Le parole del re di Dorinda riempirono di gioia e di soddisfazione il grande Nurdok. Dopo le sue belle parole di stima, egli si era sentito alleggerire di quel grave peso morale, il quale il giorno prima si era impadronito del suo animo. Esso gli era stato causato dall'insano gesto del cugino più caro, quello che considerava un fratello, e aveva seguitato ad opprimerlo inesorabilmente anche il giorno seguente.

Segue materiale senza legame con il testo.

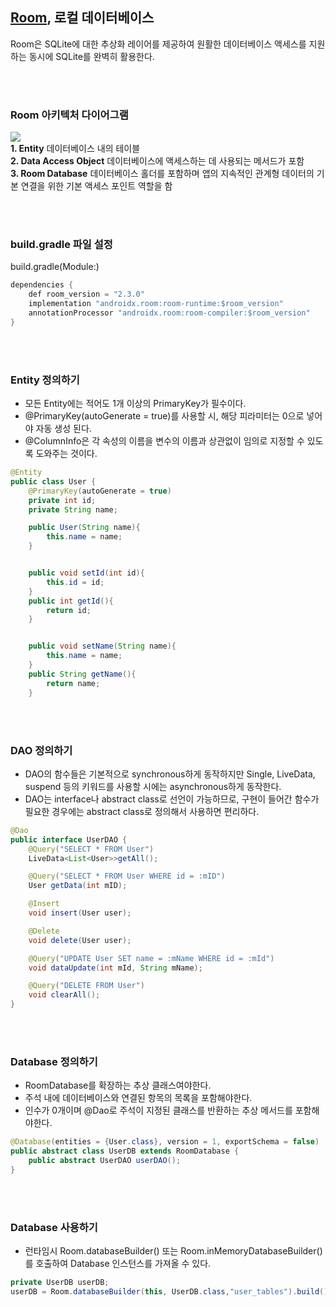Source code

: ## [Room](https://developer.android.com/training/data-storage/room?hl=ko), 로컬 데이터베이스
Room은 SQLite에 대한 추상화 레이어를 제공하여 원활한 데이터베이스 액세스를 지원하는 동시에 SQLite를 완벽히 활용한다.

<br><br>
### Room 아키텍처 다이어그램
![](https://images.velog.io/images/hanturtle/post/36cb5dc4-c0ad-414b-ac5e-11e4f519bb1f/image.png)<br>
**1. Entity**
데이터베이스 내의 테이블<br>
**2. Data Access Object**
데이터베이스에 액세스하는 데 사용되는 메서드가 포함<br>
**3. Room Database**
데이터베이스 홀더를 포함하며 앱의 지속적인 관계형 데이터의 기본 연결을 위한 기본 액세스 포인트 역할을 함


<br><br>
### build.gradle 파일 설정
build.gradle(Module:)
```java
dependencies {
    def room_version = "2.3.0"
    implementation "androidx.room:room-runtime:$room_version"
    annotationProcessor "androidx.room:room-compiler:$room_version"
}
```
<br><br>
### Entity 정의하기
- 모든 Entity에는 적어도 1개 이상의 PrimaryKey가 필수이다.
- @PrimaryKey(autoGenerate = true)를 사용할 시, 해당 피라미터는 0으로 넣어야 자동 생성 된다.
- @ColumnInfo은 각 속성의 이름을 변수의 이름과 상관없이 임의로 지정할 수 있도록 도와주는 것이다.
```java
@Entity
public class User {
    @PrimaryKey(autoGenerate = true)
    private int id;
    private String name;

    public User(String name){
        this.name = name;
    }


    public void setId(int id){
        this.id = id;
    }
    public int getId(){
        return id;
    }


    public void setName(String name){
        this.name = name;
    }
    public String getName(){
        return name;
    }
```
<br><br>
### DAO 정의하기
- DAO의 함수들은 기본적으로 synchronous하게 동작하지만 Single, LiveData, suspend 등의 키워드를 사용할 시에는 asynchronous하게 동작한다.
- DAO는 interface나 abstract class로 선언이 가능하므로, 구현이 들어간 함수가 필요한 경우에는 abstract class로 정의해서 사용하면 편리하다.
```java
@Dao
public interface UserDAO {
    @Query("SELECT * FROM User")
    LiveData<List<User>>getAll();

    @Query("SELECT * FROM User WHERE id = :mID")
    User getData(int mID);

    @Insert
    void insert(User user);

    @Delete
    void delete(User user);

    @Query("UPDATE User SET name = :mName WHERE id = :mId")
    void dataUpdate(int mId, String mName);

    @Query("DELETE FROM User")
    void clearAll();
}
```
<br><br>
### Database 정의하기
- RoomDatabase를 확장하는 추상 클래스여야한다.
- 주석 내에 데이터베이스와 연결된 항목의 목록을 포함해야한다.
- 인수가 0개이며 @Dao로 주석이 지정된 클래스를 반환하는 추상 메서드를 포함해야한다.
```java
@Database(entities = {User.class}, version = 1, exportSchema = false)
public abstract class UserDB extends RoomDatabase {
    public abstract UserDAO userDAO();
}
```
<br><br>
### Database 사용하기
- 런타임시 Room.databaseBuilder() 또는 Room.inMemoryDatabaseBuilder()를 호출하여 Database 인스턴스를 가져올 수 있다.
```java
private UserDB userDB;
userDB = Room.databaseBuilder(this, UserDB.class,"user_tables").build();
```
<br><br>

Alla fine del racconto di Nurdok, dei due roghi oramai restavano due mucchi di cenere frammista ai resti mortali delle persone cremate. Allora furono portate a termine le ultime funzioni dei due riti, le quali consistettero nell'assegnare la giusta destinazione alle reliquie umane. Quelle dei Berieski furono messe in due sacchi capienti insieme con dei sassi, al fine di farle inabissare nelle fredde acque di un fiume e costringerle a restare sul fondo del suo letto. In quel modo, almeno fino a quando non fossero venuti a far parte della triste vita ultraterrena, i resti mortali degli insani Berieski di sicuro avrebbero sofferto per un tempo indeterminato il freddo e il buio dell’alveo fluviale. Invece le reliquie dei Dorindani furono chiuse con premura in cassette di legno incatramate, perché venissero consegnate alle docili acque di qualche torrente diretto verso il mare. Così esse, intanto che le rispettive anime non fossero pervenute alla soglia della vita soprannaturale, avrebbero seguitato a godere della luce del sole e dei suoi tiepidi e carezzevoli raggi.